Sementara itu, PT Bank Mayapada Internasional Tbk mengungkapkan segmen komersial masih menjadi penyumbang terbesar NPL perseroan. Direktur Utama Bank Mayapada Haryono Tjahjarijadi menyebut, hampir separuh NPL Bank Mayapada berasal dari segmen tersebut.
Namun, pihaknya menilai sampai saat ini mitigasi kredit segmen ini masih terbilang baik. Tercermin dari rasio NPL net sebesar 2% di semester I-2018.
"Mayoritas kredit kami untuk kredit modal kerja produktif dan tersebar di kredit komersial, korporasi dan UMKM," ujarnya Haryono.
Bank milik taipan Dato Sri Tahir ini mengatakan ketiga segmen ini memiliki NPL yang tidak jauh berbeda alias stabil, di kisaran 4,2% secara gross dan NPL net 2%.
Ke depan, Bank Mayapada memilih untuk terus menggenjot potensi di seluruh segmen kredit. Tentu, dengan mengedepankan prinsip kehati-hatian.
"Kami selalu usahakan untuk turunkan NPL dari waktu ke waktu dengan terus berkomunikasi dan cari jalan terbaik bersama nasabah," jelasnya.
Sementara itu, PT Bank Bukopin Tbk justru berniat untuk merekalkulasi eksposur kredit komersial.
Direktur Utama Bank Bukopin Eko R. Gindo menyebutkan untuk tahun ini dan ke depan pihaknya akan fokus di segmen usaha kecil menengah (UKM) dan konsumer yang terbagi menjadi lima sektor besar.
Hal ini sejalan dengan rencana bisnis bank (RBB) perseroan setelah diakuisisi oleh lembaga keuangan asal korea Selatan yaitu Kookmin Bank. Meski tak merinci, Eko menyebut saat ini total portofolio kredit Bank Bukopin ke segmen komersial mencapai 35% dari total kredit hingga paruh pertama 2018. Jumlah tersebut sudah turun dari porsi di tahun 2017 yang mencapai 40%.
"Nantinya kontribusi segmen komersial akan turun, tapi bukan tidak tumbuh. Mungkin komersial akan di bawah 30% porsinya di akhir tahun, segmen yang lain secara keseluruhan mengambil porsi 70% dari total portofolio," ujarnya di Jakarta, Rabu (15/8).

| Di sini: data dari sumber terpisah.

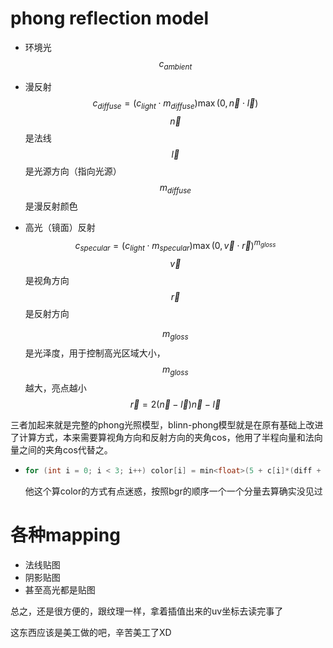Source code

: # phong reflection model

* 环境光 
  $$
  c_{ambient}
  $$
  

* 漫反射
  $$
  c_{diffuse} = (c_{light} \cdot m_{diffuse})\max(0, \vec n \cdot \vec l)
  $$
  $$ \vec n $$是法线  $$ \vec l $$是光源方向（指向光源）  $$ m_{diffuse} $$是漫反射颜色

* 高光（镜面）反射
  $$
  c_{specular} = (c_{light} \cdot m_{specular})\max(0, \vec v \cdot \vec r)^{m_{gloss}}
  $$
  $$ \vec v $$是视角方向  $$ \vec r $$是反射方向  

  $$ m_{gloss} $$是光泽度，用于控制高光区域大小，$$ m_{gloss} $$越大，亮点越小
  $$
  \vec r = 2(\vec n - \vec l)\vec n - \vec l
  $$
  

三者加起来就是完整的phong光照模型，blinn-phong模型就是在原有基础上改进了计算方式，本来需要算视角方向和反射方向的夹角cos，他用了半程向量和法向量之间的夹角cos代替之。

* ```c++
  for (int i = 0; i < 3; i++) color[i] = min<float>(5 + c[i]*(diff + .6*spec), 255);
  ```

  他这个算color的方式有点迷惑，按照bgr的顺序一个一个分量去算确实没见过

# 各种mapping

* 法线贴图
* 阴影贴图
* 甚至高光都是贴图

总之，还是很方便的，跟纹理一样，拿着插值出来的uv坐标去读完事了

这东西应该是美工做的吧，辛苦美工了XD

Sebagai tambahan informasi saja, pada semester I 2018 lalu, bank bersandi emiten BBKP ini telah menyalurkan kredit sejumlah Rp 66,8 triliun. Pencapaian ini turun 8,36% dibanding periode yang sama tahun lalu yaitu, Rp 72,9 triliun.
Meski begitu, Eko optimistis dengan masuknya investor baru dan perubahan segmen bisnis yang mengarah ke UKM dan konsumer. Tahun ini Bukopin mampu menggenjot kredit hingga ke level 8% secara year on year (yoy).